Culture & Heritage

Bedford has a rich and varied history. It was originally founded by the Danes in the late 9th century and enjoyed years of prosperity thanks to its wool industry and access to river transportation.

The famous writer John Bunyan was born in the village of Elstow near Bedford in 1628 and was imprisoned for his nonconformist beliefs in Bedford jail between 1660 and 1672.

Later, the area became famous for wartime aviation and its huge hangars at Cardington. World famous big band leader Glenn Miller was stationed in the town during World War Two.

Today a number of museums celebrate Bedford’s past, including the John Bunyan museum. The Higgins Bedford museum explores how the town has grown and developed, together with a collection of fine arts. The Panacea Museum sheds light on the ‘Panacea Society’; a religious community that held a belief that Bedford was the Garden of Eden.

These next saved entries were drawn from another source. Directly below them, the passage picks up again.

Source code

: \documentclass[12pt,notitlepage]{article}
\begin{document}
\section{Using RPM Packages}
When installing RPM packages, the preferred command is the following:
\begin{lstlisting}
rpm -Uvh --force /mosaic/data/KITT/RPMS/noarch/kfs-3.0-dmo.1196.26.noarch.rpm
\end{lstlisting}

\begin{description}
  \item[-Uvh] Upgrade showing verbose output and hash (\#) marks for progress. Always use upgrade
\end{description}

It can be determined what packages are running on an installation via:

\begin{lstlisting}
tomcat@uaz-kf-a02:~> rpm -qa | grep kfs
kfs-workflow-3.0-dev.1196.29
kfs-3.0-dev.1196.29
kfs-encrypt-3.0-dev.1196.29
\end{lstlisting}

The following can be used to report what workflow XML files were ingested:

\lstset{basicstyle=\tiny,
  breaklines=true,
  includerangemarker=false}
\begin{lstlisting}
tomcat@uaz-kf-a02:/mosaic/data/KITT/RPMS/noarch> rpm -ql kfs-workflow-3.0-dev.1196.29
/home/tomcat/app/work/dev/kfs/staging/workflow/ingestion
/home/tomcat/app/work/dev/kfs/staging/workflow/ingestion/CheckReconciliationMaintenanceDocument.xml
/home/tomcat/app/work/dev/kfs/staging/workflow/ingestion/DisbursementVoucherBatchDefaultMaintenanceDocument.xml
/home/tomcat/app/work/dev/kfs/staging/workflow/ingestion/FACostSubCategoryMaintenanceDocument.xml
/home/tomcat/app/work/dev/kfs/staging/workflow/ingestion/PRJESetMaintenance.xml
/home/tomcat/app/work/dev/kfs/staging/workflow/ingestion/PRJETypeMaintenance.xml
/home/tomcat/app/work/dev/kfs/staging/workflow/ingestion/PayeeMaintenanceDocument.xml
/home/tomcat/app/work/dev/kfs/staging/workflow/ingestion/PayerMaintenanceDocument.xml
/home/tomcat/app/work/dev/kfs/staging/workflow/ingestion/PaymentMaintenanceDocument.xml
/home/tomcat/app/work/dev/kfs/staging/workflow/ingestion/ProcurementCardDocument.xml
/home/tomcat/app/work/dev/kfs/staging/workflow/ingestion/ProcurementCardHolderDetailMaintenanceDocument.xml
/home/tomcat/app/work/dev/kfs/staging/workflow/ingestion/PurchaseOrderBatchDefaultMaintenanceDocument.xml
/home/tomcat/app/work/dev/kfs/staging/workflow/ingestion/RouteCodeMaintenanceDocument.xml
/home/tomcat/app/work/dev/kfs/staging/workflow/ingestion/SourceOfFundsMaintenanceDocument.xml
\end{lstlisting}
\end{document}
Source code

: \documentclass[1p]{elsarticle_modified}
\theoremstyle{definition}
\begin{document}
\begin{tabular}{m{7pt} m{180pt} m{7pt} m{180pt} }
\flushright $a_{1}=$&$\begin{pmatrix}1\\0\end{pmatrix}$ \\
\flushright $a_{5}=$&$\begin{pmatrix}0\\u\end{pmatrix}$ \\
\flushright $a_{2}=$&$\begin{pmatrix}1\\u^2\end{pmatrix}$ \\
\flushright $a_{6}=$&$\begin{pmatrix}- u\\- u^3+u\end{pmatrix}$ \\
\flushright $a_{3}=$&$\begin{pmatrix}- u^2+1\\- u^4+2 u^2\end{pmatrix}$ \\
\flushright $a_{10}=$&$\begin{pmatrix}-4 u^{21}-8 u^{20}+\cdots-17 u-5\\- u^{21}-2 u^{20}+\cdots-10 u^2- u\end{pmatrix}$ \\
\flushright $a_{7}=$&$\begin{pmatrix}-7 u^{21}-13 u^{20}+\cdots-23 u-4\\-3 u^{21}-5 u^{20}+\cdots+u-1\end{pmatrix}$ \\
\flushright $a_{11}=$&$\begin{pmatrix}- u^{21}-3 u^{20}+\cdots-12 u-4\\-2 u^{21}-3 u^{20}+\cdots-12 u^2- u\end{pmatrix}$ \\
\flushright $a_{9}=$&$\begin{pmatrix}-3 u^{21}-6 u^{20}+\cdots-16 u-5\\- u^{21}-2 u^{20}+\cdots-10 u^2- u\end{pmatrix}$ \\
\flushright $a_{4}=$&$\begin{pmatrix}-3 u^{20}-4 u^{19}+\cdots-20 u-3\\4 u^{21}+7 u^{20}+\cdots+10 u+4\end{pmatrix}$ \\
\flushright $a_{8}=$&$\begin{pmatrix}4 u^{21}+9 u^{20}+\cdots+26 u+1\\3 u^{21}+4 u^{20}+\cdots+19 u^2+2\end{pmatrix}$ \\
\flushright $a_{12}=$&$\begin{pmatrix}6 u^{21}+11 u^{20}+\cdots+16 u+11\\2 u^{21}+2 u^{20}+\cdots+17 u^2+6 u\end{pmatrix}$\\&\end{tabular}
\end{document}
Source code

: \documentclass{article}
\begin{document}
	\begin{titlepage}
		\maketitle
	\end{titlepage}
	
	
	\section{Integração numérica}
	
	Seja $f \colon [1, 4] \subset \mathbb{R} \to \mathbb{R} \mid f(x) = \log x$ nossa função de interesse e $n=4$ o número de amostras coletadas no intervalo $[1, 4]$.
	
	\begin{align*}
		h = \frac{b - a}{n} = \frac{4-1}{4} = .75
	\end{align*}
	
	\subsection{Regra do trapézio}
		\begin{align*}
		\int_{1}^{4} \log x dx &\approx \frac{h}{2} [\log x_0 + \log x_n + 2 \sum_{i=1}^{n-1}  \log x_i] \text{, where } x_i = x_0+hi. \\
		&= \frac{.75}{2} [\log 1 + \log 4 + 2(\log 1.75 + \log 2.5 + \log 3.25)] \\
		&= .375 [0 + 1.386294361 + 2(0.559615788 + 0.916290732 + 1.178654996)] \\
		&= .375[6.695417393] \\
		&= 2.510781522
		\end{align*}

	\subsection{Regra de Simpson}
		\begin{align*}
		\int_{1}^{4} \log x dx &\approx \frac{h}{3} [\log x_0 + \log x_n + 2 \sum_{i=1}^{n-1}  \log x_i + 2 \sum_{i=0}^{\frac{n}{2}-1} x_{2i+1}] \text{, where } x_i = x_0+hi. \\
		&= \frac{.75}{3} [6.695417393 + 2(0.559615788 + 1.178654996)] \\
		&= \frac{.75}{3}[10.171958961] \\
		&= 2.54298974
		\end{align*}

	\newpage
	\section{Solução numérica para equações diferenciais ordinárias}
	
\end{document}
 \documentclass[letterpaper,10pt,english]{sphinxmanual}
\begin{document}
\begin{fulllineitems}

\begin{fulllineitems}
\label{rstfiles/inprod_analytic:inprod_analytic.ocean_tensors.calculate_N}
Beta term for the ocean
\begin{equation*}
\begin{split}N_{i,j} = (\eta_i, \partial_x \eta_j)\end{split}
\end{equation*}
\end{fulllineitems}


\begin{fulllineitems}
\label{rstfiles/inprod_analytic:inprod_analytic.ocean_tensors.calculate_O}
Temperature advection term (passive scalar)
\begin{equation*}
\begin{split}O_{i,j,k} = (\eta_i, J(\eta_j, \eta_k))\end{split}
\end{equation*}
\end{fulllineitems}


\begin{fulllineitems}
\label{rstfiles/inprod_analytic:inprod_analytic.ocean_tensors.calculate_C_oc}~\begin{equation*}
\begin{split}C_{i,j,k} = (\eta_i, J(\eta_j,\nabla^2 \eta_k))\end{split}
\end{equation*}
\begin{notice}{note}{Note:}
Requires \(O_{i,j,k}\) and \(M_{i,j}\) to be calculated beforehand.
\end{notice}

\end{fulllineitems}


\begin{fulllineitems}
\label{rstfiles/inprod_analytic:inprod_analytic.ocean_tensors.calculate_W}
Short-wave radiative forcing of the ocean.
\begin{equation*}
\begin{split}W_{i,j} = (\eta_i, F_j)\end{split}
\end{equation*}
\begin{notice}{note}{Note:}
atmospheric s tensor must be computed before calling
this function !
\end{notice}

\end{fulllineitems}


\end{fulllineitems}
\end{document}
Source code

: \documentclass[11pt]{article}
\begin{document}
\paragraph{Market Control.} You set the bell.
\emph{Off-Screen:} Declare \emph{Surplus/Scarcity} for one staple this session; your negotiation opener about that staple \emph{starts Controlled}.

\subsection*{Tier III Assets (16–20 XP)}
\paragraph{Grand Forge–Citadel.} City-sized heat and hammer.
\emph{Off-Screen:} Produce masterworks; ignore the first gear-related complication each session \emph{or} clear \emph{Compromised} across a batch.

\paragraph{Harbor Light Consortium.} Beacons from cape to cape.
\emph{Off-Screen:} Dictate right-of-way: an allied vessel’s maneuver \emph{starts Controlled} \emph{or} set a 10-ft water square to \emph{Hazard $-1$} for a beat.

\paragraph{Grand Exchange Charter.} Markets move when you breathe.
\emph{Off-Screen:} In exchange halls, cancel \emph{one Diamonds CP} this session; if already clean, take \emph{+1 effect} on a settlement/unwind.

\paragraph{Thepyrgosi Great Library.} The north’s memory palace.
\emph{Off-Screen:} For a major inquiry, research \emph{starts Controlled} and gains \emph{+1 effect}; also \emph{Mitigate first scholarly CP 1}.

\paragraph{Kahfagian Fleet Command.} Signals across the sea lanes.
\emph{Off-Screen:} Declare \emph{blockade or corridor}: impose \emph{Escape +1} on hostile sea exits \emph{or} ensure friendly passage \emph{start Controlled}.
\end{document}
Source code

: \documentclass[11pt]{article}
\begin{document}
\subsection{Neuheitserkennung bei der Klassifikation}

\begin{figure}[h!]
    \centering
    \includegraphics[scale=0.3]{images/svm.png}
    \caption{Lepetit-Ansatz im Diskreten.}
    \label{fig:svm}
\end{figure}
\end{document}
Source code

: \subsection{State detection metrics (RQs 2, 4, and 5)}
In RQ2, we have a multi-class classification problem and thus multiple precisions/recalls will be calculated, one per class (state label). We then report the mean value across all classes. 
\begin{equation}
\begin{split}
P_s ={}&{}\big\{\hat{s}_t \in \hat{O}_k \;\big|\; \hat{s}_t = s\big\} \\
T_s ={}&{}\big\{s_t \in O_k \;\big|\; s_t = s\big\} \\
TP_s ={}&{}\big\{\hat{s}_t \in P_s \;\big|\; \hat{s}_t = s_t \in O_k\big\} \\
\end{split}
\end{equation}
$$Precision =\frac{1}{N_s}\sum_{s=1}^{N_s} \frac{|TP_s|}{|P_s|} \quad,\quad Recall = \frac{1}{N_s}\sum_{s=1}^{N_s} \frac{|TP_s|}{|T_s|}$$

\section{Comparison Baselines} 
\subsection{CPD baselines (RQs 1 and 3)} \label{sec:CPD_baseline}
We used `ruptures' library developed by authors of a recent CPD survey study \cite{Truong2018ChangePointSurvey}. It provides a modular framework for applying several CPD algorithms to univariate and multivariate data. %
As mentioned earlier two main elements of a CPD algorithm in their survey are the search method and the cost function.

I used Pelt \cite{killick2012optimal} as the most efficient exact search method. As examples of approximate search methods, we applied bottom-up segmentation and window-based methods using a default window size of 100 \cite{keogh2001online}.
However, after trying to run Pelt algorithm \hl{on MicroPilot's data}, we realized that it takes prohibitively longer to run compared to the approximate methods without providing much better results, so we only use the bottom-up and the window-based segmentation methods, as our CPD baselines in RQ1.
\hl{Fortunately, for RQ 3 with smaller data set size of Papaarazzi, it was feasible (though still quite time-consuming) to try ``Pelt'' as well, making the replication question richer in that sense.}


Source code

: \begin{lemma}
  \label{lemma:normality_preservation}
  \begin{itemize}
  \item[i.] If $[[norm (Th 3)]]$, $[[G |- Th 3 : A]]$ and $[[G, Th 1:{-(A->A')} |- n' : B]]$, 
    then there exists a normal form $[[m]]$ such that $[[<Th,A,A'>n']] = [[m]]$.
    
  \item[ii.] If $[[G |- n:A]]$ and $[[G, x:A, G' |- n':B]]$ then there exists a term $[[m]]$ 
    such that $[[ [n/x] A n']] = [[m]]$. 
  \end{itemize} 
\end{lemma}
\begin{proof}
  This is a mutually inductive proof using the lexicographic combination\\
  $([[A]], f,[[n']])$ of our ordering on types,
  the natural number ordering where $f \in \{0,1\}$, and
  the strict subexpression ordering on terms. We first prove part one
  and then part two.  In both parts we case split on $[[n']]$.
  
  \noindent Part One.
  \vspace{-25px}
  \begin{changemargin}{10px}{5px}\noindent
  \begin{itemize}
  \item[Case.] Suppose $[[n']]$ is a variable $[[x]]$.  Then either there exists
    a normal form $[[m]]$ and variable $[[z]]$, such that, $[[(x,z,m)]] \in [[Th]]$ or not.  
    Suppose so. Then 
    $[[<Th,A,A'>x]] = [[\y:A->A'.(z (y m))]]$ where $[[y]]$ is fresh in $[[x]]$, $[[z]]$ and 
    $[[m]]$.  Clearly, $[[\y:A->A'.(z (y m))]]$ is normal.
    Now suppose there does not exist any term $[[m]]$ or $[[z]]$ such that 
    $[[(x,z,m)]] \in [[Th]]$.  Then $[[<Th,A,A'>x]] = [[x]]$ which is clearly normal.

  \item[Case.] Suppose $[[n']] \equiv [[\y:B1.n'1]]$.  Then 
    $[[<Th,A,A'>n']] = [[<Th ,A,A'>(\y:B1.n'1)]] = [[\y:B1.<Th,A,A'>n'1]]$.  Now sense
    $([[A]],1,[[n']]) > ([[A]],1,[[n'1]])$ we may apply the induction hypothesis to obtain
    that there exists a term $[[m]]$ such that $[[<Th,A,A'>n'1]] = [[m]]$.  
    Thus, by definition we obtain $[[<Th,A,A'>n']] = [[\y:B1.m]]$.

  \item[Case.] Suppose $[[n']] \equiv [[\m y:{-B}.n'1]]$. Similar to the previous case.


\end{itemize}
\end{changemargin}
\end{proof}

Other museums and galleries in the town include Rock City Art, which is dedicated to music photography, the Eagle Gallery and Bromham Mill & Gallery.

Theatres and Arts

The University of Bedfordshire Theatre is the largest theatre in Bedford and hosts many large productions as well as projects from the university.

The Place is home to three drama groups and a light opera group. It presents a varied season of shows throughout the year.

The Quarry Theatre on St. Peter’s Street is the new performing arts facility for Bedford School. The 286-seat theatre is primarily a school venue but all productions are open to the public. It attracts professional touring work from across the country and beyond.

The Mill Theatre houses five regular companies which stage up to eight productions a year in a converted watermill.